La solitude de Marcello


Voilà un roman étonnant, émouvant, écrit avec un humour tendre, dont le héros est un personnage un peu lunaire, qui rêve de solitude et d’écriture mais comprend une fois sur une île (qu’il croit) déserte que sans papier et sans stylo, il sera difficile d’écrire…

L’histoire se déroule à Naples où Marcello, employé de banque, mène une existence paisible dans un appartement du centre-ville avec Isabella, son épouse, et leurs trois enfants, « tous les trois très très turbulents. De vrais petits Napolitains. Ils allaient et venaient dans le petit appartement, claquaient les portes, se chamaillaient sans cesse et cela faisait un bruit d'enfer. » Pour ne rien arranger, l'étage au-dessus est occupé par un pianiste et celui du dessous par une femme dont le seul mode d’expression est de hurler à la mort. Pour le calme et le silence, ce n’est pas la situation idéale.
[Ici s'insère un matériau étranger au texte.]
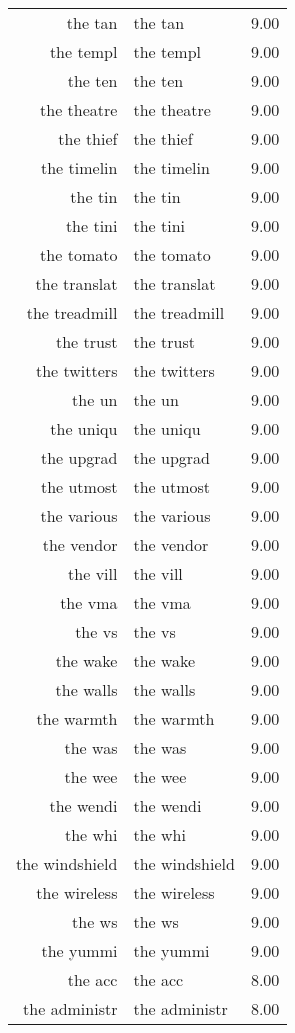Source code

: \begin{table}[ht]
\begin{tabular}{rlr}
  the tan & the tan & 9.00 \\ 
  the templ & the templ & 9.00 \\ 
  the ten & the ten & 9.00 \\ 
  the theatre & the theatre & 9.00 \\ 
  the thief & the thief & 9.00 \\ 
  the timelin & the timelin & 9.00 \\ 
  the tin & the tin & 9.00 \\ 
  the tini & the tini & 9.00 \\ 
  the tomato & the tomato & 9.00 \\ 
  the translat & the translat & 9.00 \\ 
  the treadmill & the treadmill & 9.00 \\ 
  the trust & the trust & 9.00 \\ 
  the twitters & the twitters & 9.00 \\ 
  the un & the un & 9.00 \\ 
  the uniqu & the uniqu & 9.00 \\ 
  the upgrad & the upgrad & 9.00 \\ 
  the utmost & the utmost & 9.00 \\ 
  the various & the various & 9.00 \\ 
  the vendor & the vendor & 9.00 \\ 
  the vill & the vill & 9.00 \\ 
  the vma & the vma & 9.00 \\ 
  the vs & the vs & 9.00 \\ 
  the wake & the wake & 9.00 \\ 
  the walls & the walls & 9.00 \\ 
  the warmth & the warmth & 9.00 \\ 
  the was & the was & 9.00 \\ 
  the wee & the wee & 9.00 \\ 
  the wendi & the wendi & 9.00 \\ 
  the whi & the whi & 9.00 \\ 
  the windshield & the windshield & 9.00 \\ 
  the wireless & the wireless & 9.00 \\ 
  the ws & the ws & 9.00 \\ 
  the yummi & the yummi & 9.00 \\ 
  the acc & the acc & 8.00 \\ 
  the administr & the administr & 8.00 \\ 

\end{tabular}
\end{table}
Un matin, Marcello se réveille en murmurant : « Je voudrais être seul ».
« Ces quatre mots firent le tour de la chambre, montèrent au plafond – il semble qu'il les regrettait déjà. »
« Pourquoi avait-il prononcé une phrase aussi stupide ? Sans doute parce qu'elle s'était enfuie de ses songes et que de là-bas et d'ici – par la fenêtre restée entrouverte – lui étaient parvenus les cris des vendeurs ambulants, les klaxons des voitures, parce que déjà des enfants se couraient après dans les rues en piaillant comme des moineaux, et que tout cela, tous ces bruits mélangés, emmêlés, s'étaient en quelque sorte ligués contre lui.
Parce que parfois, les mots vous échappent et vont se coller au plafond avant de retomber lourdement par terre. »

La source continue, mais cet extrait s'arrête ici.